Find the line with "Training Program Generator" and the line with "- Any other" in the entries below; output exactly those two lines, every line between them, and no others.

The records
[Start of section]

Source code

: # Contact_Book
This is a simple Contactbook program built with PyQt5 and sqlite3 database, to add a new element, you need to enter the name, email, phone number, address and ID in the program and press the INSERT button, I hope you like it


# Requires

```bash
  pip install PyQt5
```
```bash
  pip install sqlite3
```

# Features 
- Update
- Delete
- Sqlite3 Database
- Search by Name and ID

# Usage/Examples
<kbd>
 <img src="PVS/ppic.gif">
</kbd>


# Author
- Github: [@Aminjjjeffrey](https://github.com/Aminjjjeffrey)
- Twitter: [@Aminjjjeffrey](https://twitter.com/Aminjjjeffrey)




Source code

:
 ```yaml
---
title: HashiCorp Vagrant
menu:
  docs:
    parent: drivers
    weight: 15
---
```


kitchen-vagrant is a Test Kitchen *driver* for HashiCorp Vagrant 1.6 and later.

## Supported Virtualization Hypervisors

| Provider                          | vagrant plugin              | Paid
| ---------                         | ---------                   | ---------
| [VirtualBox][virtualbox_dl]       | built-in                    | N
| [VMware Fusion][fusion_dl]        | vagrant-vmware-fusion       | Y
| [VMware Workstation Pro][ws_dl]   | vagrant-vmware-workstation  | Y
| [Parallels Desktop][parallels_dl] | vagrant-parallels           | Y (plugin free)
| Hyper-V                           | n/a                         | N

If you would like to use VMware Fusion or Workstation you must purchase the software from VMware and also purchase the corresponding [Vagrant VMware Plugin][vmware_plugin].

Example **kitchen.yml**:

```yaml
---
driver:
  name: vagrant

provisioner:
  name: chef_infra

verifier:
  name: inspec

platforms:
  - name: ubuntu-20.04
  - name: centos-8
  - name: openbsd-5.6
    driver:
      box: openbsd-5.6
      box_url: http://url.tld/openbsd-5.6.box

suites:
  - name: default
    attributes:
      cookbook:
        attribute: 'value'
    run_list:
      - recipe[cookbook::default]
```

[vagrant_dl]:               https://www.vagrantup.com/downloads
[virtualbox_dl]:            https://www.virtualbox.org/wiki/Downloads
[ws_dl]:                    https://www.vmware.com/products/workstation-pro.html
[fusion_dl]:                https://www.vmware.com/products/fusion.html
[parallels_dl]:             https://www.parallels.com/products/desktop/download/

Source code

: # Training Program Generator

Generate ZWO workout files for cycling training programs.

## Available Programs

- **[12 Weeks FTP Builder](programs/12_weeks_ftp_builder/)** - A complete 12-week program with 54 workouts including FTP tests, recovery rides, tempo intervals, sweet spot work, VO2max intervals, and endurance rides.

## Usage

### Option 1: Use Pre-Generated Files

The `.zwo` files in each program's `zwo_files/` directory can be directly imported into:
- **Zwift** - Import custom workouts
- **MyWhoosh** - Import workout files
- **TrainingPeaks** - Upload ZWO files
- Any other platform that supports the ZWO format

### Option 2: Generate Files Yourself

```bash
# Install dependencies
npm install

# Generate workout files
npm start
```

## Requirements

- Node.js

[End of section]

Solution to the exercise
: # Training Program Generator

Generate ZWO workout files for cycling training programs.

## Available Programs

- **[12 Weeks FTP Builder](programs/12_weeks_ftp_builder/)** - A complete 12-week program with 54 workouts including FTP tests, recovery rides, tempo intervals, sweet spot work, VO2max intervals, and endurance rides.

## Usage

### Option 1: Use Pre-Generated Files

The `.zwo` files in each program's `zwo_files/` directory can be directly imported into:
- **Zwift** - Import custom workouts
- **MyWhoosh** - Import workout files
- **TrainingPeaks** - Upload ZWO files
- Any other platform that supports the ZWO format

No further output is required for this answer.